He (sallallaahu ’alayhi wa sallam) said this, or close to this meaning. At any rate, back biting is impermissible and nothing is excluded from this except what constitutes necessity as we previously mentioned.
[Q.13]: Is it necessary that each wife have a bayt shar’ee and what are the conditions of this type of house? 
[A.13]: A separate house specific for the wife is from her legislated rights. Because of this the people of knowledge have said that one should not have two wives in one house, meaning in a small house which is one dwelling; except if they both agree. You find some people who place each wife in their own room, but if they agree to this there is no objection. However the origin is that each of them has their own separate house in which she does not have to share with anyone, except perhaps his or her family members and other than them who may visit, and their affair is well known. But again, this house belongs to her and she possesses the keys and she does in it the likes of what women normally do in their homes. Also the bayt shar’ee differs according to different circumstances and different customs. Custom plays a part in this. You find that the dwelling of the Bedouin women is not like the dwelling of the city women. Even the types of dwellings of the city women differ.
Also the condition of the husband should be examined and what he is able to afford. Because of this we advise the men not to marry women who are above them in social status; meaning from the aspect of wealth and money. He therefore should seek a woman similar to him in social status or a class lower.
[Q.14]: Perhaps the first wife acquired jewelry and furniture from her husband over a long period of time, so is it obligatory for him to give to the second wife the likes of what the first has of furniture and jewelry?
[A.14]: The first wife has preceded in marriage with the husband and has previously received things before the co-wife came along. So due to this long relationship, she acquired things of jewelry and furniture, so it is not required of him that he gives the second wife all of this; because the first received what she received due to her long marriage. So if he wants to be equal and just regarding both of them as Allah the Mighty and Majestic commanded, he must start this from the time of marriage (i.e. when he took on the second wife). Meaning, whatever comes about in the future (he must be just). However, as far as the past, he is not commanded to make the second equal to the first.
[Q.17]: A man wants to get married and he already has a wife. However, he is afraid that some family problems may occur between him and his first wife, keeping in mind that by him taking on a second wife will protect him from evil and fitnah (i.e. fornication etc…), so which of these two harms are greater?
[A.17]: I say in response to this: polygamy is the right of the man just as Allaah commanded,
“Marry the women that you like, two, three or four.” [Sooratun-Nisaa‘ 4:3]
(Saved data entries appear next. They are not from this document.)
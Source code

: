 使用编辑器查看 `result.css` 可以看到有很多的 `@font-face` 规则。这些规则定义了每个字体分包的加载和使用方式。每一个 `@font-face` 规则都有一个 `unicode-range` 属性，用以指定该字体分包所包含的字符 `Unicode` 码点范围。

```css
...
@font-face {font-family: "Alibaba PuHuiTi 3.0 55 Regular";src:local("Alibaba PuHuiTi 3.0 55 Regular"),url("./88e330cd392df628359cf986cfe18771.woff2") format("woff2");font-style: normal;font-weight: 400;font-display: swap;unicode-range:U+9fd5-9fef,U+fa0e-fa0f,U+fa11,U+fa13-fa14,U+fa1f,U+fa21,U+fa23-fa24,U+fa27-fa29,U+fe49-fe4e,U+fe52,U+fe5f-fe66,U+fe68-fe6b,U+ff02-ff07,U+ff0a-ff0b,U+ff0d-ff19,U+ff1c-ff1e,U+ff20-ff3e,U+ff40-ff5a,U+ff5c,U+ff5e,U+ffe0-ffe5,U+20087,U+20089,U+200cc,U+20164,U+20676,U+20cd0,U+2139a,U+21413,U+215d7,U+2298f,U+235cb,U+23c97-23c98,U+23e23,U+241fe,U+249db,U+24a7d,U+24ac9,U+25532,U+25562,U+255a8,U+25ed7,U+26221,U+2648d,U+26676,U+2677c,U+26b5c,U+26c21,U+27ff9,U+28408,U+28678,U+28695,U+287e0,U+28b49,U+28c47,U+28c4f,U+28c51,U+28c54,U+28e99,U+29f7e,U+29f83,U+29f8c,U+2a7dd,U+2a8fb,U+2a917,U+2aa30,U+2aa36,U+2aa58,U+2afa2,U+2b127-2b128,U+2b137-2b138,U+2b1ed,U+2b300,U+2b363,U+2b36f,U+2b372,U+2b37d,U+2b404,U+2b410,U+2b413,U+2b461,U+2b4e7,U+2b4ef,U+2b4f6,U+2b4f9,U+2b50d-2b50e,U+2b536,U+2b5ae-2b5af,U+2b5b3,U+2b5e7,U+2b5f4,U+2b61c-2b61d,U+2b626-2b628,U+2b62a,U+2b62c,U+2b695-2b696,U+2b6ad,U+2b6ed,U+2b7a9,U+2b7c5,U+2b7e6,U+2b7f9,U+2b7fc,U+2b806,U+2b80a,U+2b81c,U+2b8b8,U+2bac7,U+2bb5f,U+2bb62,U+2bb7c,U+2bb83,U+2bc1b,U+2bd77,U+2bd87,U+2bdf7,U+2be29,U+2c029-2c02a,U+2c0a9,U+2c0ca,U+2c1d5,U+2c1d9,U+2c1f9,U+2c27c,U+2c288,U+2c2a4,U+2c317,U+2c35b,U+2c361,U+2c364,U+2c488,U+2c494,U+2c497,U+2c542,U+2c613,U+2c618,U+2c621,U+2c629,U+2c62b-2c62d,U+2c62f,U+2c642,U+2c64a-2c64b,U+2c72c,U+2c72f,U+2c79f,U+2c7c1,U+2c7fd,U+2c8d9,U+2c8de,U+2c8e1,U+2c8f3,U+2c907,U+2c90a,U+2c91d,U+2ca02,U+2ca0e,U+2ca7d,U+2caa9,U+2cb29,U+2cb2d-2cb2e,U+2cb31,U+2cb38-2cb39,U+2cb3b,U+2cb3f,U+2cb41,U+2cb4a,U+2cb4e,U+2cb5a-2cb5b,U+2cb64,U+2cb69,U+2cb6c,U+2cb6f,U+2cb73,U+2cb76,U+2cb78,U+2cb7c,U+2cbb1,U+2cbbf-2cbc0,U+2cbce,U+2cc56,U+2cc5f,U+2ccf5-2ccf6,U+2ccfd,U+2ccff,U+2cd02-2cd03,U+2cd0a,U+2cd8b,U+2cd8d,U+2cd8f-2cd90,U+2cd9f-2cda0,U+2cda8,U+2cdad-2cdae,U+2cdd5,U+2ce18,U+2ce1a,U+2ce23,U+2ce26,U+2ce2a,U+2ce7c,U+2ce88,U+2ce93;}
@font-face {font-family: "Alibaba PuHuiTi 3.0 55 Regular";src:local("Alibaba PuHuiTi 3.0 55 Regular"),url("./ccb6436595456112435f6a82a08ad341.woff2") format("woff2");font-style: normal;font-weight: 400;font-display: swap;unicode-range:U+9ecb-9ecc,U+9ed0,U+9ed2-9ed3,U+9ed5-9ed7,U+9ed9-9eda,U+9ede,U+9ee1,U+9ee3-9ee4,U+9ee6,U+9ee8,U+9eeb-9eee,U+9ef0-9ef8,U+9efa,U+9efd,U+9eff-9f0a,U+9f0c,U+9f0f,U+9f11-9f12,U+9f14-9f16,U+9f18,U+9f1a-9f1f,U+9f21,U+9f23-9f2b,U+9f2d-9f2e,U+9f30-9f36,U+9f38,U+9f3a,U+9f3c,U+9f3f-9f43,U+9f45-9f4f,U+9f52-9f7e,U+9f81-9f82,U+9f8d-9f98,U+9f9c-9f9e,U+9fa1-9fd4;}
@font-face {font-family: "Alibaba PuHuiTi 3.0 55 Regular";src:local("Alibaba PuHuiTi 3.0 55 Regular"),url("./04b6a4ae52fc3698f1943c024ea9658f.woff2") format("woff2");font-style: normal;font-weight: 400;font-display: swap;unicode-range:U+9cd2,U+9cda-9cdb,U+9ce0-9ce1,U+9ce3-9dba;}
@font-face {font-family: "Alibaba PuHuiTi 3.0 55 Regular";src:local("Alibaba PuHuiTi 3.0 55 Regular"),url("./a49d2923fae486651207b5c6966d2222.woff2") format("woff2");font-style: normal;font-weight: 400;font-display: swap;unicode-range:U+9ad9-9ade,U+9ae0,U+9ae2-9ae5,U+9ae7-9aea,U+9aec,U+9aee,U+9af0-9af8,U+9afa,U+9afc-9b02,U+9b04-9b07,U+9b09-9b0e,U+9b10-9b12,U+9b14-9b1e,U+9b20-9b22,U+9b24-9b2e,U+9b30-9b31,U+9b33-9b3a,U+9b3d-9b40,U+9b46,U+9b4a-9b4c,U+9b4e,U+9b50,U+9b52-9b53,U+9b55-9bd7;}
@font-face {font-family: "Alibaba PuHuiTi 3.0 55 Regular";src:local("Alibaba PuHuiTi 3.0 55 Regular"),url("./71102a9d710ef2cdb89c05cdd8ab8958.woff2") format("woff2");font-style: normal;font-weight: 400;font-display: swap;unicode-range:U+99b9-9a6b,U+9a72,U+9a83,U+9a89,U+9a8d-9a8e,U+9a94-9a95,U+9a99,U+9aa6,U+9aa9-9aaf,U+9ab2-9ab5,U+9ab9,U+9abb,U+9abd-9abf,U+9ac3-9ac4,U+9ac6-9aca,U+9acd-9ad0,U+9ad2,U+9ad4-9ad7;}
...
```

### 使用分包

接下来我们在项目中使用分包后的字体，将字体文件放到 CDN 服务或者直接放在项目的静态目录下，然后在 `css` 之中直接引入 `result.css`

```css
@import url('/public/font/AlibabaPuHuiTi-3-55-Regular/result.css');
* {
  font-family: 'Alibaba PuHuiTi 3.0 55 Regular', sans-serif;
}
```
So it is a right of his and she has no right to prevent him. Also we previously said that if she dislikes that, meaning she does not like that her husband marries a second, this is from her fitrah (natural disposition), but it is not permissible that she harms him in his self or his wealth. As for what the questioner thinks, that problems will occur between them, this matter in reality returns to him. If he is able to solve his problems and to suffice each of them (their needs) so that the first will have nothing to say about the second (this should be done). For example, that he makes both of their homes far apart, this will be something recommended in this instance.
Also the questioner mentioned that polygamy will protect him from fitnah. What is apparent is that the first wife is unable to keep him chaste and this is that which emphasizes the obligation of polygamy upon him. However, just to keep good relations, he should make her feel good and speak to her in a soft manner and also show her that he did not get a second wife because he doesn’t desire her anymore, nor because she is falling short in her duties; rather because it is a matter which Allaah legislated so he wants to enjoy what Allaah made permissible for him. Also, he should promise her that he will not deprive her of her rights and he will not fall short regarding her. Also he promises her that he will (continue) to maintain good relations with her and he will not forget her good companionship to him. He should mention these goodly words; but if she stubbornly resists and he sees himself capable of being just and that polygamy will keep him chaste, let him take another wife and let him not worry about her.
[Q.18]: A woman harms herself when her husband takes another wife, so if the husband does this (i.e. takes another wife in this instance) is he sinful?
[A.18]: No, never, she is sinful and this is his right! And in reality this shows the weakness in her Religion.
[Q.19]: What is the ruling on the one who sees that by often mentioning to his wife that he will take on another wife, in this is a preparation in order to lessen the problems when the marriage actually takes place? Or is it better that he remains silent and does it when she does not expect it?
[A.19]: My opinion is that it is best that one is balanced, and this is by him not speaking to her about polygamy, lest he may hurt her feelings. However, when he is ready, he speaks to her in a good, soft way, just as preceded. Also he should make her beautiful promises and fulfill those promises. Likewise he should fulfill with her that which he was already accustomed to doing with her in having good dealings. As for just surprising her with this (i.e. getting another wife), I do not see this to be correct.
[Q.20]: Is it a condition to have the permission of the wife before one takes on another wife? Also if they (i.e. her family, walee (guardian), etc.) make a condition upon him not to take on other wives, does he fulfill that condition, although he fears for himself fitnah and becoming sinful?
[A.20]: As for him seeking her permission, then we have already spoken about this (in a previous question) so there is no need to repeat. As for making a condition upon the man that he does not take on a second wife, the most correct opinion is that it is a shart baatil (an invalid condition) because it is not found in the Book of Allaah. 
[Q.22]: If one of the wives does not cook lunch for her husband or other than that, is it then permissible for him to go to the other wife’s house and eat there?
[A.22]: This affair should be examined. If the wife was able to cook or buy food then in reality she is negligent and he has the right to go and eat at the other wife’s house. However, if a matter intervened that did not allow her to prepare the food and was out of her hands, he is not allowed to go to the other wife’s house. Rather, he should buy food for everyone or give her some time to allow her to cook.
[Q.27]: O Shaykh – may Allaah preserve you – some people claim that the only obligation upon the wife is to give herself intimately to her husband, and it is not incumbent upon her to take care of the house, clean and carry out her husband’s needs?
[A.27]: This is another matter – may Allaah bless you – the woman should take care of the needs of her husband according to what is done customarily amongst the people (i.e. of her land, tribe, background etc.).
: Saheeh: Related by Aboo Daawood (no. 4875) and at-Tirmidhee (2/82), Ahmad in al-Musnad (6/189) and at-Tahaawee (2/19). It was authenticated by al-Albaanee in Ghaayatul-Maraam (no. 427).
: A bayt shar’ee is the house usually found in Arab countries where a part of the house consists of a majlis (large living room) and the bathroom is sectioned off from the main part of the house with a separate entrance in order to avoid mixing when either the wife or husband has guests, and Allaah knows best.
: Here the Shaykh is refering to the hadeeth of ’Aa‘ishah (radiyallaahu ’anhaa) that the Prophet (sallallaahu ’alayhi wa sallam) said, “What is wrong with people who impose conditions that are not found in the Book of Allaah? Whatever condition imposed and not found in the Book of Allaah is invalid, even if it be one hundred conditions. Related by al-Bukhaaree (no. 2729) and Muslim (no. 1504). This footnote is in the original Arabic text by Aboo Rawaahah.